◆ DESCRIPTION OF THE TASK ◆
Copy down all of the data underneath, exactly as shown.

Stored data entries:

Content starts

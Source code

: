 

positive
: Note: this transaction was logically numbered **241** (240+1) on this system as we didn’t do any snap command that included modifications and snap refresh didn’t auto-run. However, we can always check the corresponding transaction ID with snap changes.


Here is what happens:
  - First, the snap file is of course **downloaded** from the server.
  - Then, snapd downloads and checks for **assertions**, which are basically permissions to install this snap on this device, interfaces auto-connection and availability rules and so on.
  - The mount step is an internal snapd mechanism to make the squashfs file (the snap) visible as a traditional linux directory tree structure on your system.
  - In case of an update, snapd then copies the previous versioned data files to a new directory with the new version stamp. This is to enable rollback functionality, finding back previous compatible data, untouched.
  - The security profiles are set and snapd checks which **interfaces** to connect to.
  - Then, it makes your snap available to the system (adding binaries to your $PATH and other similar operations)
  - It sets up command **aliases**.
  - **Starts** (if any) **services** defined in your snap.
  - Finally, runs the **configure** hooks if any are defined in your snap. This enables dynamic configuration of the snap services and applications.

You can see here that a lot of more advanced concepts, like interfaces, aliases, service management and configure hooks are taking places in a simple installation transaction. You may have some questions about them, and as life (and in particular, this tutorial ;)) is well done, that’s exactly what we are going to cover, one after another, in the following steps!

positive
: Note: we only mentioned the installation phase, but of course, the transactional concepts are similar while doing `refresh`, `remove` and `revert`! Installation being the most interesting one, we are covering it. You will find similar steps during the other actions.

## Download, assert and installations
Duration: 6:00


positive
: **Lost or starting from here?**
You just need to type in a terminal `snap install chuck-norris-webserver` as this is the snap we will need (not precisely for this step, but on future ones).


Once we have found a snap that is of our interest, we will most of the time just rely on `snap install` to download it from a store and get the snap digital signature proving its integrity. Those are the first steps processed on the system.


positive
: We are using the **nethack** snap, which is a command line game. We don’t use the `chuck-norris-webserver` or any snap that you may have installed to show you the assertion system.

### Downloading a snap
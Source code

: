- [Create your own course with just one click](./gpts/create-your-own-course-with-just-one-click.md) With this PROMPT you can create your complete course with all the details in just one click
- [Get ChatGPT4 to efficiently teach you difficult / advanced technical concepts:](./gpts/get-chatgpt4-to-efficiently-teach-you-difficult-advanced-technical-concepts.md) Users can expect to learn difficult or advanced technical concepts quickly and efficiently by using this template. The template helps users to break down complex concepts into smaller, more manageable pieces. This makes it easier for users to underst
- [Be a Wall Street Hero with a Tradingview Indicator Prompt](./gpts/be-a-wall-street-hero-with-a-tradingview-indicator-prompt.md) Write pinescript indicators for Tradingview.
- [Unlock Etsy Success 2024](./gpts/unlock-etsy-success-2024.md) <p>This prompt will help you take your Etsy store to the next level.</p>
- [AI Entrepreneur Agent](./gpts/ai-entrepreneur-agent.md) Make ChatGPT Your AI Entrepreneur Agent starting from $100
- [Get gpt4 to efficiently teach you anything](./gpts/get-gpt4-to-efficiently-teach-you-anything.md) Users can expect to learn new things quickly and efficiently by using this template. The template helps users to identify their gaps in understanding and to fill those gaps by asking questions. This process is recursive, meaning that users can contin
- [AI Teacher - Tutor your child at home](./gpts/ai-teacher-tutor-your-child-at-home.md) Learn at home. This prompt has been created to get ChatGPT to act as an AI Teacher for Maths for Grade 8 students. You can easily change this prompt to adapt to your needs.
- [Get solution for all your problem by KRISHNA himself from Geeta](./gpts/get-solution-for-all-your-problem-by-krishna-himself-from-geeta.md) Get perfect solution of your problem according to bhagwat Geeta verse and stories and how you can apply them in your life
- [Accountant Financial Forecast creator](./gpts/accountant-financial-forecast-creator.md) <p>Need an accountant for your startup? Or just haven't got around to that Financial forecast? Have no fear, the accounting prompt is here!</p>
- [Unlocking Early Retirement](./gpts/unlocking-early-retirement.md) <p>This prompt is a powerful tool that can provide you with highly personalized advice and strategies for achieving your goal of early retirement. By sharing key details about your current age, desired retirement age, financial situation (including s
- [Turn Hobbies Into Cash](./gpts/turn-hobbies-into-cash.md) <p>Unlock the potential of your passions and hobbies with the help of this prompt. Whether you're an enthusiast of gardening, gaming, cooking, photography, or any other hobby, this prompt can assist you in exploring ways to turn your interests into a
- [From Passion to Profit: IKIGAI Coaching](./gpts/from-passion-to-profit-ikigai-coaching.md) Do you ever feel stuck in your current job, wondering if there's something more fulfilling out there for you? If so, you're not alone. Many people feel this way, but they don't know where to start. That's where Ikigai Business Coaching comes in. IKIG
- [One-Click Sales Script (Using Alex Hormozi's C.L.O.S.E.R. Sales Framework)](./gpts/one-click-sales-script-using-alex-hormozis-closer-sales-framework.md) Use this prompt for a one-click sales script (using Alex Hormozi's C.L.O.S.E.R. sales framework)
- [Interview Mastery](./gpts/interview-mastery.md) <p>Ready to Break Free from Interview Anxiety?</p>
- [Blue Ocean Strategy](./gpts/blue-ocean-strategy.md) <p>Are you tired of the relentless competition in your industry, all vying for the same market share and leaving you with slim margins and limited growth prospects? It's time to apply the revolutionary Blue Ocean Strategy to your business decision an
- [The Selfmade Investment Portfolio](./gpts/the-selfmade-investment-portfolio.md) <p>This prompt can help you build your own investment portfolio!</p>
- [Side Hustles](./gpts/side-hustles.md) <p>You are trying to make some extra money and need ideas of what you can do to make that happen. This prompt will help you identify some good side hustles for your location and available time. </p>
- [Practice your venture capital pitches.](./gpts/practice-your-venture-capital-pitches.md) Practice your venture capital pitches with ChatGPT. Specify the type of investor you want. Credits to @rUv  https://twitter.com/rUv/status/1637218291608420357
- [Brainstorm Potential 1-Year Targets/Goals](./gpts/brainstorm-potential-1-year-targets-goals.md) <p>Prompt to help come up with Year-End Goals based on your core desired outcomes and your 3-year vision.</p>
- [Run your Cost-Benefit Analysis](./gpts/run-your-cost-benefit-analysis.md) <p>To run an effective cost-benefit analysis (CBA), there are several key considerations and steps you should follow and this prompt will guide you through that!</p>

Content ends

◆ EXERCISE RESULT ◆
Source code

: 

positive
: Note: this transaction was logically numbered **241** (240+1) on this system as we didn’t do any snap command that included modifications and snap refresh didn’t auto-run. However, we can always check the corresponding transaction ID with snap changes.


Here is what happens:
  - First, the snap file is of course **downloaded** from the server.
  - Then, snapd downloads and checks for **assertions**, which are basically permissions to install this snap on this device, interfaces auto-connection and availability rules and so on.
  - The mount step is an internal snapd mechanism to make the squashfs file (the snap) visible as a traditional linux directory tree structure on your system.
  - In case of an update, snapd then copies the previous versioned data files to a new directory with the new version stamp. This is to enable rollback functionality, finding back previous compatible data, untouched.
  - The security profiles are set and snapd checks which **interfaces** to connect to.
  - Then, it makes your snap available to the system (adding binaries to your $PATH and other similar operations)
  - It sets up command **aliases**.
  - **Starts** (if any) **services** defined in your snap.
  - Finally, runs the **configure** hooks if any are defined in your snap. This enables dynamic configuration of the snap services and applications.

You can see here that a lot of more advanced concepts, like interfaces, aliases, service management and configure hooks are taking places in a simple installation transaction. You may have some questions about them, and as life (and in particular, this tutorial ;)) is well done, that’s exactly what we are going to cover, one after another, in the following steps!

positive
: Note: we only mentioned the installation phase, but of course, the transactional concepts are similar while doing `refresh`, `remove` and `revert`! Installation being the most interesting one, we are covering it. You will find similar steps during the other actions.

## Download, assert and installations
Duration: 6:00


positive
: **Lost or starting from here?**
You just need to type in a terminal `snap install chuck-norris-webserver` as this is the snap we will need (not precisely for this step, but on future ones).


Once we have found a snap that is of our interest, we will most of the time just rely on `snap install` to download it from a store and get the snap digital signature proving its integrity. Those are the first steps processed on the system.


positive
: We are using the **nethack** snap, which is a command line game. We don’t use the `chuck-norris-webserver` or any snap that you may have installed to show you the assertion system.

### Downloading a snap
Source code

:- [Create your own course with just one click](./gpts/create-your-own-course-with-just-one-click.md) With this PROMPT you can create your complete course with all the details in just one click
- [Get ChatGPT4 to efficiently teach you difficult / advanced technical concepts:](./gpts/get-chatgpt4-to-efficiently-teach-you-difficult-advanced-technical-concepts.md) Users can expect to learn difficult or advanced technical concepts quickly and efficiently by using this template. The template helps users to break down complex concepts into smaller, more manageable pieces. This makes it easier for users to underst
- [Be a Wall Street Hero with a Tradingview Indicator Prompt](./gpts/be-a-wall-street-hero-with-a-tradingview-indicator-prompt.md) Write pinescript indicators for Tradingview.
- [Unlock Etsy Success 2024](./gpts/unlock-etsy-success-2024.md) <p>This prompt will help you take your Etsy store to the next level.</p>
- [AI Entrepreneur Agent](./gpts/ai-entrepreneur-agent.md) Make ChatGPT Your AI Entrepreneur Agent starting from $100
- [Get gpt4 to efficiently teach you anything](./gpts/get-gpt4-to-efficiently-teach-you-anything.md) Users can expect to learn new things quickly and efficiently by using this template. The template helps users to identify their gaps in understanding and to fill those gaps by asking questions. This process is recursive, meaning that users can contin
- [AI Teacher - Tutor your child at home](./gpts/ai-teacher-tutor-your-child-at-home.md) Learn at home. This prompt has been created to get ChatGPT to act as an AI Teacher for Maths for Grade 8 students. You can easily change this prompt to adapt to your needs.
- [Get solution for all your problem by KRISHNA himself from Geeta](./gpts/get-solution-for-all-your-problem-by-krishna-himself-from-geeta.md) Get perfect solution of your problem according to bhagwat Geeta verse and stories and how you can apply them in your life
- [Accountant Financial Forecast creator](./gpts/accountant-financial-forecast-creator.md) <p>Need an accountant for your startup? Or just haven't got around to that Financial forecast? Have no fear, the accounting prompt is here!</p>
- [Unlocking Early Retirement](./gpts/unlocking-early-retirement.md) <p>This prompt is a powerful tool that can provide you with highly personalized advice and strategies for achieving your goal of early retirement. By sharing key details about your current age, desired retirement age, financial situation (including s
- [Turn Hobbies Into Cash](./gpts/turn-hobbies-into-cash.md) <p>Unlock the potential of your passions and hobbies with the help of this prompt. Whether you're an enthusiast of gardening, gaming, cooking, photography, or any other hobby, this prompt can assist you in exploring ways to turn your interests into a
- [From Passion to Profit: IKIGAI Coaching](./gpts/from-passion-to-profit-ikigai-coaching.md) Do you ever feel stuck in your current job, wondering if there's something more fulfilling out there for you? If so, you're not alone. Many people feel this way, but they don't know where to start. That's where Ikigai Business Coaching comes in. IKIG
- [One-Click Sales Script (Using Alex Hormozi's C.L.O.S.E.R. Sales Framework)](./gpts/one-click-sales-script-using-alex-hormozis-closer-sales-framework.md) Use this prompt for a one-click sales script (using Alex Hormozi's C.L.O.S.E.R. sales framework)
- [Interview Mastery](./gpts/interview-mastery.md) <p>Ready to Break Free from Interview Anxiety?</p>
- [Blue Ocean Strategy](./gpts/blue-ocean-strategy.md) <p>Are you tired of the relentless competition in your industry, all vying for the same market share and leaving you with slim margins and limited growth prospects? It's time to apply the revolutionary Blue Ocean Strategy to your business decision an
- [The Selfmade Investment Portfolio](./gpts/the-selfmade-investment-portfolio.md) <p>This prompt can help you build your own investment portfolio!</p>
- [Side Hustles](./gpts/side-hustles.md) <p>You are trying to make some extra money and need ideas of what you can do to make that happen. This prompt will help you identify some good side hustles for your location and available time. </p>
- [Practice your venture capital pitches.](./gpts/practice-your-venture-capital-pitches.md) Practice your venture capital pitches with ChatGPT. Specify the type of investor you want. Credits to @rUv  https://twitter.com/rUv/status/1637218291608420357
- [Brainstorm Potential 1-Year Targets/Goals](./gpts/brainstorm-potential-1-year-targets-goals.md) <p>Prompt to help come up with Year-End Goals based on your core desired outcomes and your 3-year vision.</p>
- [Run your Cost-Benefit Analysis](./gpts/run-your-cost-benefit-analysis.md) <p>To run an effective cost-benefit analysis (CBA), there are several key considerations and steps you should follow and this prompt will guide you through that!</p>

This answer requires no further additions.